HOW TO COMPLETE THIS TASK:
Locate, in the data below, the line that contains "<sup>40</sup> Martha autem" and the line that contains "## Chapter 11"; reproduce exactly those two lines and every line between them, nothing more.

[PROVIDED RECORDS Boundary: Start]

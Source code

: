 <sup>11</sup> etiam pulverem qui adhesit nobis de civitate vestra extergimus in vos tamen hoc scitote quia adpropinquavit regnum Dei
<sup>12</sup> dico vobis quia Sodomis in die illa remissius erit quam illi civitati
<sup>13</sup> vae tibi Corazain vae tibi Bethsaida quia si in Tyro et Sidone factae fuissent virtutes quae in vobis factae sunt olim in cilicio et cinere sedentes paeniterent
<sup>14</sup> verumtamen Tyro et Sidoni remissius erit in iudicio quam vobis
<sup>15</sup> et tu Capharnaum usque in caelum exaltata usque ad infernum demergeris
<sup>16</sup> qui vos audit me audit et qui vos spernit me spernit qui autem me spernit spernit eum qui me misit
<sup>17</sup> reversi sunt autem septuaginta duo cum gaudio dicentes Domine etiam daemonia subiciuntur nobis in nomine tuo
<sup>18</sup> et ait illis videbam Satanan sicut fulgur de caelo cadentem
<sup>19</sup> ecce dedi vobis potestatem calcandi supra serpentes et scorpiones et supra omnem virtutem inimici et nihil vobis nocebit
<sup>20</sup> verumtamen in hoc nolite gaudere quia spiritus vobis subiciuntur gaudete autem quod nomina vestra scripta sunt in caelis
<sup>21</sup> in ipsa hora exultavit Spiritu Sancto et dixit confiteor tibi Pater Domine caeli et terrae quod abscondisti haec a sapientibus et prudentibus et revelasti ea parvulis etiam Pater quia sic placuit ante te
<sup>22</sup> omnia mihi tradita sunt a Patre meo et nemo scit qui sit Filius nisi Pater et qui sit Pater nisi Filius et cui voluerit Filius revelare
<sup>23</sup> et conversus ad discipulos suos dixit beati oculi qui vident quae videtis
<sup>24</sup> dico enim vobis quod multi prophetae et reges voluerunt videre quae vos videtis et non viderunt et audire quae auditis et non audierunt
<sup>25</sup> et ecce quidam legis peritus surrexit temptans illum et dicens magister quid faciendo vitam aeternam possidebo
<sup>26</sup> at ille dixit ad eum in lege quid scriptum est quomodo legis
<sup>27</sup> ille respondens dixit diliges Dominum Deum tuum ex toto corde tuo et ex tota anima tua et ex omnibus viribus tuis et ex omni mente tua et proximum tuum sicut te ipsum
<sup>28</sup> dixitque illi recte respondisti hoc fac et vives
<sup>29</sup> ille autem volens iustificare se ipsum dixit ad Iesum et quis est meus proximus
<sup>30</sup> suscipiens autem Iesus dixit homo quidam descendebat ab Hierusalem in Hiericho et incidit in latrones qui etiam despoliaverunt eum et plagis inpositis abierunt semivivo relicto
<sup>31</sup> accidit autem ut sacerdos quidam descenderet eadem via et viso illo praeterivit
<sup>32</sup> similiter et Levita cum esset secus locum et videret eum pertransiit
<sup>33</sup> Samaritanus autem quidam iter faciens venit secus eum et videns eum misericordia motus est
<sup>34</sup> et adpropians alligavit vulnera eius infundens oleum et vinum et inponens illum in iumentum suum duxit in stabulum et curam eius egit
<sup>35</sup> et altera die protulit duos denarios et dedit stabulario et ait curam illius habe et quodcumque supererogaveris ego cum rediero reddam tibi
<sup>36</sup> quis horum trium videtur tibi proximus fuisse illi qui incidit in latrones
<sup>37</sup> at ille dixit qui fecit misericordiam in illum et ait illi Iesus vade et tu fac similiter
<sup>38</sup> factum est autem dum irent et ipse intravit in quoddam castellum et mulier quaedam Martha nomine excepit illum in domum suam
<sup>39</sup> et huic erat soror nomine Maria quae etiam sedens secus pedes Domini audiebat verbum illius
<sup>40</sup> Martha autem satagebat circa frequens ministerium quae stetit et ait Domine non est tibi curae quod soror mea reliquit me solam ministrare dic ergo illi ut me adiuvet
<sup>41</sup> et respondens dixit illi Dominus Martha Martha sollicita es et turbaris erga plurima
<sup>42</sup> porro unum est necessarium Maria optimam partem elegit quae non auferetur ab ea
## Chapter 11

[PROVIDED RECORDS Boundary: End]
[PROVIDED RECORDS Boundary: Start]

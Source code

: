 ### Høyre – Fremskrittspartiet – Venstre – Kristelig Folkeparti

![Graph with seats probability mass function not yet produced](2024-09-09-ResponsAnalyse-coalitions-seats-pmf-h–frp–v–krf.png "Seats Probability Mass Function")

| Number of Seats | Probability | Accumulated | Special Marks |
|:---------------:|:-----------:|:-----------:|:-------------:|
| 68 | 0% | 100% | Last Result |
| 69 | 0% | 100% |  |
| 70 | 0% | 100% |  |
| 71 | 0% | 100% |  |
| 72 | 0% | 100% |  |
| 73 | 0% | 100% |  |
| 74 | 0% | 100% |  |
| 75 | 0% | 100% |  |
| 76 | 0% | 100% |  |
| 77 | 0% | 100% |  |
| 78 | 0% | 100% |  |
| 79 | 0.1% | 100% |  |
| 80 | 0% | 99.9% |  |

[PROVIDED RECORDS Boundary: End]
[PROVIDED RECORDS Boundary: Start]

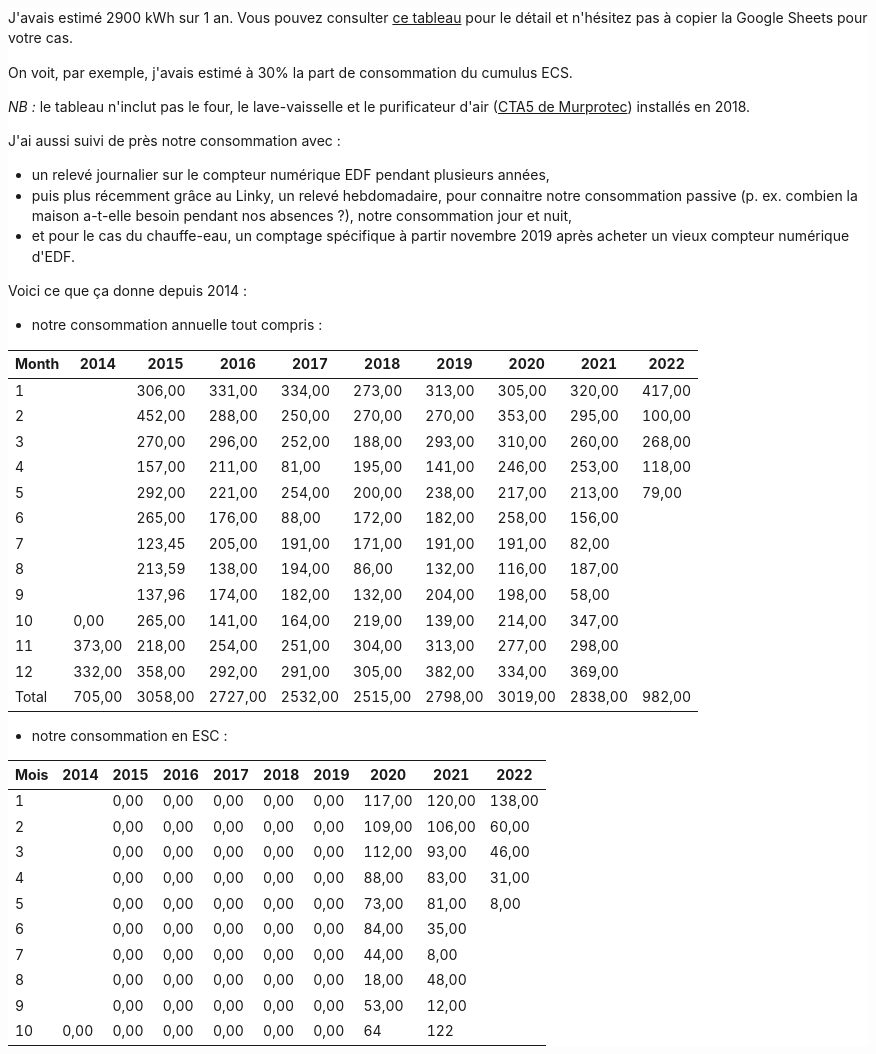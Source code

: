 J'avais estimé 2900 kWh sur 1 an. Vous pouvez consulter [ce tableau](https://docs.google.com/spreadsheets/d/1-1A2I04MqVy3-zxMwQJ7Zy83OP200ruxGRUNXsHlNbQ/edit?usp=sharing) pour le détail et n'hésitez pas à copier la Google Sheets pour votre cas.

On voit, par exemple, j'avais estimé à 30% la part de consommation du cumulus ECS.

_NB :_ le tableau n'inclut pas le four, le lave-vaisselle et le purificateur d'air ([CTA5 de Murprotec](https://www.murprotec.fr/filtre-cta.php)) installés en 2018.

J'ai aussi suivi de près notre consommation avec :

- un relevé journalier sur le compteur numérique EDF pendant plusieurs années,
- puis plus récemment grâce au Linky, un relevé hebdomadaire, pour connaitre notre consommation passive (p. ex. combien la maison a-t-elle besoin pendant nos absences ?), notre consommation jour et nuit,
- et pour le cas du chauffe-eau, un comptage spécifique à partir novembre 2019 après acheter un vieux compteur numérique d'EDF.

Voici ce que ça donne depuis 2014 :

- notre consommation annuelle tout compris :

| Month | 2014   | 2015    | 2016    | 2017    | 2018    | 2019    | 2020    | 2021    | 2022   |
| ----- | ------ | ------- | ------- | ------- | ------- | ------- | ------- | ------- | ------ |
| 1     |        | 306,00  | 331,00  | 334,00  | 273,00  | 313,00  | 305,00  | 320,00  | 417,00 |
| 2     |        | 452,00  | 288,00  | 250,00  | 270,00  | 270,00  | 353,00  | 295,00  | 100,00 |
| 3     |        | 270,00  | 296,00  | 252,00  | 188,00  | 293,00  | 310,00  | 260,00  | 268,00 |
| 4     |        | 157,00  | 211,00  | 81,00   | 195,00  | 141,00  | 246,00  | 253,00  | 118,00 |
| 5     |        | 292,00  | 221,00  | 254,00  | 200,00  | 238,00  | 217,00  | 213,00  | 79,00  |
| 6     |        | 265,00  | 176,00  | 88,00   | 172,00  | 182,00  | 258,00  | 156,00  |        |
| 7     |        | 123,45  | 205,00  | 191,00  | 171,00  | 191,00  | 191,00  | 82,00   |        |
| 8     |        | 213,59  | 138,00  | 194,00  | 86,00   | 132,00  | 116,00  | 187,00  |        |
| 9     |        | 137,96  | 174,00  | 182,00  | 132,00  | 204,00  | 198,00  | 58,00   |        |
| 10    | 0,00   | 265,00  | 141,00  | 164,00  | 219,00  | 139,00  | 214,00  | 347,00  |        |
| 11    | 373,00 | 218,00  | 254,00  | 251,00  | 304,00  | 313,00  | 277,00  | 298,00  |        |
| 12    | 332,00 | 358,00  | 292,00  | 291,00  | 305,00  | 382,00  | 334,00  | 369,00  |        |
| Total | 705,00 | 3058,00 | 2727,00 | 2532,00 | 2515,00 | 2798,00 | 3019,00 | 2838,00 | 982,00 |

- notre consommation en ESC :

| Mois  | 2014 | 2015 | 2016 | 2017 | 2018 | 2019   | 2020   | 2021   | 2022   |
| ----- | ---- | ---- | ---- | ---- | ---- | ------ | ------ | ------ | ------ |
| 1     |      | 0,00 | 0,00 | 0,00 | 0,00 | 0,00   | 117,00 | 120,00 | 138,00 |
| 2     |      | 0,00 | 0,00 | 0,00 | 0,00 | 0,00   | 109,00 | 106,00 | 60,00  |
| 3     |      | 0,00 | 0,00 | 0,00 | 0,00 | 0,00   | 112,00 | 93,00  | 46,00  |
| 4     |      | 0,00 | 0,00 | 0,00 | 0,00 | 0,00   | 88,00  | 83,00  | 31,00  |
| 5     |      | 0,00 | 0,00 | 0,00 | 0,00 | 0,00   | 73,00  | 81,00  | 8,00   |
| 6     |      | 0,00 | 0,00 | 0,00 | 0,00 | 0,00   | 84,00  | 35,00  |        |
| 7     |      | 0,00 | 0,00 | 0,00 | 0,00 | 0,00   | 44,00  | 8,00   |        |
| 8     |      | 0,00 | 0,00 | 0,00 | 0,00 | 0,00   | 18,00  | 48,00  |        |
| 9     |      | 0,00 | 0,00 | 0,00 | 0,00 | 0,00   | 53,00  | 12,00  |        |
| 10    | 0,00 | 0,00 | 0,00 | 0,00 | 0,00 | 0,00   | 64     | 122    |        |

[PROVIDED RECORDS Boundary: End]

ANSWER SECTION:
<sup>40</sup> Martha autem satagebat circa frequens ministerium quae stetit et ait Domine non est tibi curae quod soror mea reliquit me solam ministrare dic ergo illi ut me adiuvet
<sup>41</sup> et respondens dixit illi Dominus Martha Martha sollicita es et turbaris erga plurima
<sup>42</sup> porro unum est necessarium Maria optimam partem elegit quae non auferetur ab ea
## Chapter 11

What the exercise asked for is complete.